Critical Intercultural Education extends beyond celebrating diversity; it interrogates how centering linguistic and historical power relations shape learning. It invites students and educators to analyze how inequalities are produced and reproduced through curriculum, language policies, and everyday interactions. This approach promotes critical consciousness, fosters inclusive learning spaces, and equips learners to engage ethically across differences. Ultimately, it supports the development of more just educational systems by challenging deficit discourses and centering diverse epistemologies.
Student’s perspective
They learn to understand differences, not just notice them, and begin to explore why certain languages or cultures are valued more in school and what that means for people. They see themselves reflected in the curriculum, where their cultural and linguistic experiences are acknowledged as meaningful sources of knowledge.
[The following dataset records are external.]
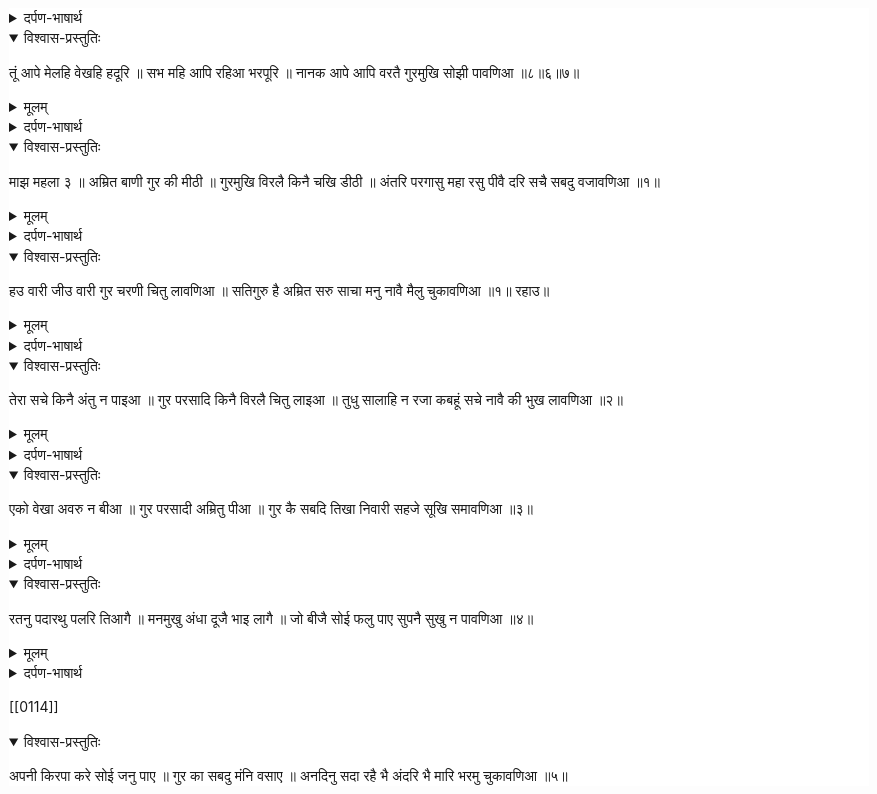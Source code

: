 <details><summary>दर्पण-भाषार्थ</summary></details>

<details open><summary>विश्वास-प्रस्तुतिः</summary>

तूं आपे मेलहि वेखहि हदूरि ॥ सभ महि आपि रहिआ भरपूरि ॥ नानक आपे आपि वरतै गुरमुखि सोझी पावणिआ ॥८॥६॥७॥
</details>

<details><summary>मूलम्</summary></details>

<details><summary>दर्पण-भाषार्थ</summary></details>

<details open><summary>विश्वास-प्रस्तुतिः</summary>

माझ महला ३ ॥ अम्रित बाणी गुर की मीठी ॥ गुरमुखि विरलै किनै चखि डीठी ॥ अंतरि परगासु महा रसु पीवै दरि सचै सबदु वजावणिआ ॥१॥
</details>

<details><summary>मूलम्</summary></details>

<details><summary>दर्पण-भाषार्थ</summary></details>

<details open><summary>विश्वास-प्रस्तुतिः</summary>

हउ वारी जीउ वारी गुर चरणी चितु लावणिआ ॥ सतिगुरु है अम्रित सरु साचा मनु नावै मैलु चुकावणिआ ॥१॥ रहाउ॥
</details>

<details><summary>मूलम्</summary></details>

<details><summary>दर्पण-भाषार्थ</summary></details>

<details open><summary>विश्वास-प्रस्तुतिः</summary>

तेरा सचे किनै अंतु न पाइआ ॥ गुर परसादि किनै विरलै चितु लाइआ ॥ तुधु सालाहि न रजा कबहूं सचे नावै की भुख लावणिआ ॥२॥
</details>

<details><summary>मूलम्</summary></details>

<details><summary>दर्पण-भाषार्थ</summary></details>

<details open><summary>विश्वास-प्रस्तुतिः</summary>

एको वेखा अवरु न बीआ ॥ गुर परसादी अम्रितु पीआ ॥ गुर कै सबदि तिखा निवारी सहजे सूखि समावणिआ ॥३॥
</details>

<details><summary>मूलम्</summary></details>

<details><summary>दर्पण-भाषार्थ</summary></details>

<details open><summary>विश्वास-प्रस्तुतिः</summary>

रतनु पदारथु पलरि तिआगै ॥ मनमुखु अंधा दूजै भाइ लागै ॥ जो बीजै सोई फलु पाए सुपनै सुखु न पावणिआ ॥४॥
</details>

<details><summary>मूलम्</summary></details>

<details><summary>दर्पण-भाषार्थ</summary></details>

[[0114]]
<details open><summary>विश्वास-प्रस्तुतिः</summary>

अपनी किरपा करे सोई जनु पाए ॥ गुर का सबदु मंनि वसाए ॥ अनदिनु सदा रहै भै अंदरि भै मारि भरमु चुकावणिआ ॥५॥
</details>
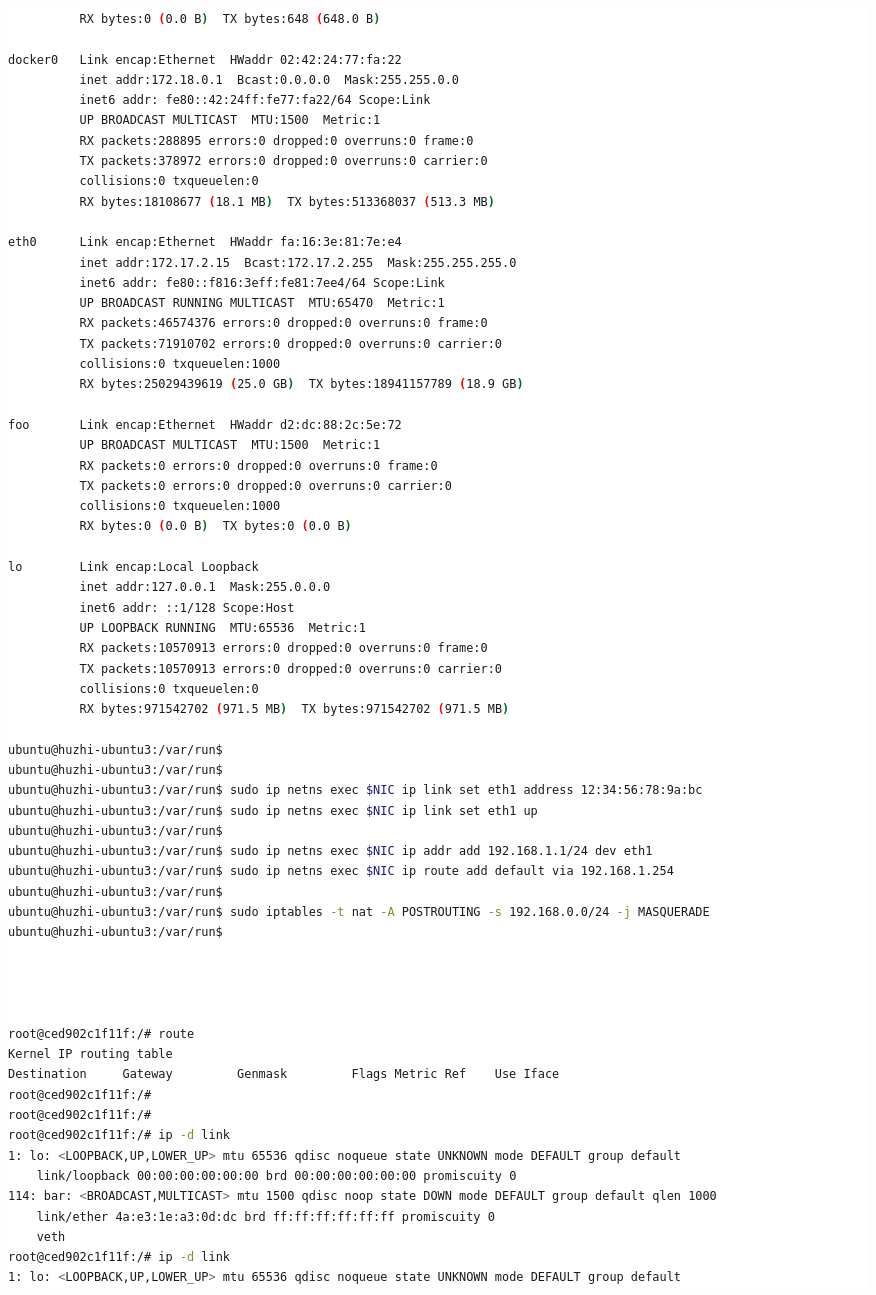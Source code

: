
 ```bash
          RX bytes:0 (0.0 B)  TX bytes:648 (648.0 B)

docker0   Link encap:Ethernet  HWaddr 02:42:24:77:fa:22 
          inet addr:172.18.0.1  Bcast:0.0.0.0  Mask:255.255.0.0
          inet6 addr: fe80::42:24ff:fe77:fa22/64 Scope:Link
          UP BROADCAST MULTICAST  MTU:1500  Metric:1
          RX packets:288895 errors:0 dropped:0 overruns:0 frame:0
          TX packets:378972 errors:0 dropped:0 overruns:0 carrier:0
          collisions:0 txqueuelen:0
          RX bytes:18108677 (18.1 MB)  TX bytes:513368037 (513.3 MB)

eth0      Link encap:Ethernet  HWaddr fa:16:3e:81:7e:e4 
          inet addr:172.17.2.15  Bcast:172.17.2.255  Mask:255.255.255.0
          inet6 addr: fe80::f816:3eff:fe81:7ee4/64 Scope:Link
          UP BROADCAST RUNNING MULTICAST  MTU:65470  Metric:1
          RX packets:46574376 errors:0 dropped:0 overruns:0 frame:0
          TX packets:71910702 errors:0 dropped:0 overruns:0 carrier:0
          collisions:0 txqueuelen:1000
          RX bytes:25029439619 (25.0 GB)  TX bytes:18941157789 (18.9 GB)

foo       Link encap:Ethernet  HWaddr d2:dc:88:2c:5e:72 
          UP BROADCAST MULTICAST  MTU:1500  Metric:1
          RX packets:0 errors:0 dropped:0 overruns:0 frame:0
          TX packets:0 errors:0 dropped:0 overruns:0 carrier:0
          collisions:0 txqueuelen:1000
          RX bytes:0 (0.0 B)  TX bytes:0 (0.0 B)

lo        Link encap:Local Loopback 
          inet addr:127.0.0.1  Mask:255.0.0.0
          inet6 addr: ::1/128 Scope:Host
          UP LOOPBACK RUNNING  MTU:65536  Metric:1
          RX packets:10570913 errors:0 dropped:0 overruns:0 frame:0
          TX packets:10570913 errors:0 dropped:0 overruns:0 carrier:0
          collisions:0 txqueuelen:0
          RX bytes:971542702 (971.5 MB)  TX bytes:971542702 (971.5 MB)

ubuntu@huzhi-ubuntu3:/var/run$
ubuntu@huzhi-ubuntu3:/var/run$
ubuntu@huzhi-ubuntu3:/var/run$ sudo ip netns exec $NIC ip link set eth1 address 12:34:56:78:9a:bc
ubuntu@huzhi-ubuntu3:/var/run$ sudo ip netns exec $NIC ip link set eth1 up
ubuntu@huzhi-ubuntu3:/var/run$
ubuntu@huzhi-ubuntu3:/var/run$ sudo ip netns exec $NIC ip addr add 192.168.1.1/24 dev eth1
ubuntu@huzhi-ubuntu3:/var/run$ sudo ip netns exec $NIC ip route add default via 192.168.1.254
ubuntu@huzhi-ubuntu3:/var/run$
ubuntu@huzhi-ubuntu3:/var/run$ sudo iptables -t nat -A POSTROUTING -s 192.168.0.0/24 -j MASQUERADE
ubuntu@huzhi-ubuntu3:/var/run$




root@ced902c1f11f:/# route
Kernel IP routing table
Destination     Gateway         Genmask         Flags Metric Ref    Use Iface
root@ced902c1f11f:/#
root@ced902c1f11f:/#
root@ced902c1f11f:/# ip -d link
1: lo: <LOOPBACK,UP,LOWER_UP> mtu 65536 qdisc noqueue state UNKNOWN mode DEFAULT group default
    link/loopback 00:00:00:00:00:00 brd 00:00:00:00:00:00 promiscuity 0
114: bar: <BROADCAST,MULTICAST> mtu 1500 qdisc noop state DOWN mode DEFAULT group default qlen 1000
    link/ether 4a:e3:1e:a3:0d:dc brd ff:ff:ff:ff:ff:ff promiscuity 0
    veth
root@ced902c1f11f:/# ip -d link
1: lo: <LOOPBACK,UP,LOWER_UP> mtu 65536 qdisc noqueue state UNKNOWN mode DEFAULT group default
```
They feel empowered to question unfairness, asking why rules, materials, or practices operate as they do and imagining more equitable alternatives. They build stronger relationships by reflecting on their own assumptions and learning from others’ experiences, which helps them communicate more openly and respectfully. Through this process, they develop a critical voice, becoming aware of social issues and feeling equipped to contribute thoughtfully to positive change.
Researcher’s perspective
Critical Intercultural Education foregrounds the ways that social, linguistic, and cultural power relations shape learning, inviting educators and students to engage critically with both diversity and inequality. It emphasizes reflexivity, examining one’s own positionality, assumptions, and biases, as central to pedagogical practice. By challenging dominant narratives and expanding whose knowledge is formally recognized, it opens space for marginalized voices, epistemologies, and linguistic practices within the classroom. This approach contributes to educational equity by addressing the structural roots of exclusion rather than focusing solely on interpersonal “tolerance” or celebration of cultural differences. Research also shows that critical intercultural practices enhance students’ critical thinking, empathy, and engagement in society, supporting their development as ethical, socially aware individuals preparing them to participate confidently and cooperatively in diverse settings, contributing to collective problem‑solving.